YOUR TASK: For the records below, output each line exactly as it appears, from the first through the line with "Milestone | Components".

○ ○ ○ ○ ○

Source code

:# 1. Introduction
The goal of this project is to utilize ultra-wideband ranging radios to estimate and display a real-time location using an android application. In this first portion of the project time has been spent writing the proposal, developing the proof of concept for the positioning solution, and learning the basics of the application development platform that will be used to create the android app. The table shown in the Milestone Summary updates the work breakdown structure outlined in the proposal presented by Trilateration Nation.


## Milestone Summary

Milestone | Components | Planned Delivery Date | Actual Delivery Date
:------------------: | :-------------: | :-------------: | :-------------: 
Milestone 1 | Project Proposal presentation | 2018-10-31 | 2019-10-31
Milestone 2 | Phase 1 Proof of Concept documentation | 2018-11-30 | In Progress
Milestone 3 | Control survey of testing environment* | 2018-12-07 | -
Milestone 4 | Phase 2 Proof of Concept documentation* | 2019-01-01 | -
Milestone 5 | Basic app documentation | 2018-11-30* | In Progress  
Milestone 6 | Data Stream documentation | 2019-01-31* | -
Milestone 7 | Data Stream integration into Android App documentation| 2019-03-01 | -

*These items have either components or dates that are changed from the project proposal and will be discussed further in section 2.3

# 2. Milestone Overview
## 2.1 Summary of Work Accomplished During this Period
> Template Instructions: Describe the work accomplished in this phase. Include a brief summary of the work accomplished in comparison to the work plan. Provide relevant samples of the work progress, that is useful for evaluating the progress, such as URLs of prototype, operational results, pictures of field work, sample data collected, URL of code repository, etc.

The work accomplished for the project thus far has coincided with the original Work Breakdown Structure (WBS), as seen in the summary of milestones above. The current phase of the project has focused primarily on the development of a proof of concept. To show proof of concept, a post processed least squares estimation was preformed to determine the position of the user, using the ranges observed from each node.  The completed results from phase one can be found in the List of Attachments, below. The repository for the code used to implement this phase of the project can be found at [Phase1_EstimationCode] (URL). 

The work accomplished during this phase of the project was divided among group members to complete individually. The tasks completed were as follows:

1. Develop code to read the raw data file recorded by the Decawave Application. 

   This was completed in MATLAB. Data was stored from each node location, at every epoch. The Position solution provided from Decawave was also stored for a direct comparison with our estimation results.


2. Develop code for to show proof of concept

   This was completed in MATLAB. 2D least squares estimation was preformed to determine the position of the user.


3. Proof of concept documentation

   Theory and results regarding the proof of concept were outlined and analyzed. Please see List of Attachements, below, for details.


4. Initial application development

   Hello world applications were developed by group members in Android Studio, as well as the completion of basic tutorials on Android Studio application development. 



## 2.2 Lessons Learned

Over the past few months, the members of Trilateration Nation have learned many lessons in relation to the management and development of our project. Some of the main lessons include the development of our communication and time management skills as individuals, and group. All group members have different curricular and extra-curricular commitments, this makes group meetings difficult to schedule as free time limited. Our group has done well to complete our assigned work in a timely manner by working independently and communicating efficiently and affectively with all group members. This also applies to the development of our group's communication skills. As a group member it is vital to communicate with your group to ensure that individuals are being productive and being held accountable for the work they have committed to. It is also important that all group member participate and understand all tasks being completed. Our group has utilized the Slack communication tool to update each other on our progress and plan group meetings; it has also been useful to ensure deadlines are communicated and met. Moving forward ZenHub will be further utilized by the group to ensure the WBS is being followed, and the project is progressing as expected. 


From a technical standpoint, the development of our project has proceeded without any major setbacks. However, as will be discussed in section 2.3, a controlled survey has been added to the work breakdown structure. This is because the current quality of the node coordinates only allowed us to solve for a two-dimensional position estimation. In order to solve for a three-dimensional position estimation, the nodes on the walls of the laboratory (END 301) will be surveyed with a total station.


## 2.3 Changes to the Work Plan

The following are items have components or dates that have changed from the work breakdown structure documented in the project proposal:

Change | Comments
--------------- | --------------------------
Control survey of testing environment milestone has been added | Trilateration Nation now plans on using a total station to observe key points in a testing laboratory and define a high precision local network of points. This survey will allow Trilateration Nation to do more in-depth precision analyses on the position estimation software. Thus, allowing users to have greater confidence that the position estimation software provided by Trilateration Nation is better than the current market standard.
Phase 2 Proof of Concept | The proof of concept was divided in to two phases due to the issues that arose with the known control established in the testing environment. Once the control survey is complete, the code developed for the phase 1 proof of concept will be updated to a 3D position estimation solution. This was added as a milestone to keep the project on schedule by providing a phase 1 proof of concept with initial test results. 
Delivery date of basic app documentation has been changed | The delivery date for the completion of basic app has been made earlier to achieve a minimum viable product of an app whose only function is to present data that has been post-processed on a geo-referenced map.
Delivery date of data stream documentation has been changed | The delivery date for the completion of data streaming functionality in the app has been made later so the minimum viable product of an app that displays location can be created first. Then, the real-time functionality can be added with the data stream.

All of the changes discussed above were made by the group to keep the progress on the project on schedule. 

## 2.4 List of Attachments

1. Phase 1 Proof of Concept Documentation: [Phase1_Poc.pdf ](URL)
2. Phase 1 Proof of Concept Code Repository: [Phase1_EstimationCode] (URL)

○ ○ ○ ○ ○

ANSWER SPACE:
Source code

:# 1. Introduction
The goal of this project is to utilize ultra-wideband ranging radios to estimate and display a real-time location using an android application. In this first portion of the project time has been spent writing the proposal, developing the proof of concept for the positioning solution, and learning the basics of the application development platform that will be used to create the android app. The table shown in the Milestone Summary updates the work breakdown structure outlined in the proposal presented by Trilateration Nation.


## Milestone Summary

Milestone | Components | Planned Delivery Date | Actual Delivery Date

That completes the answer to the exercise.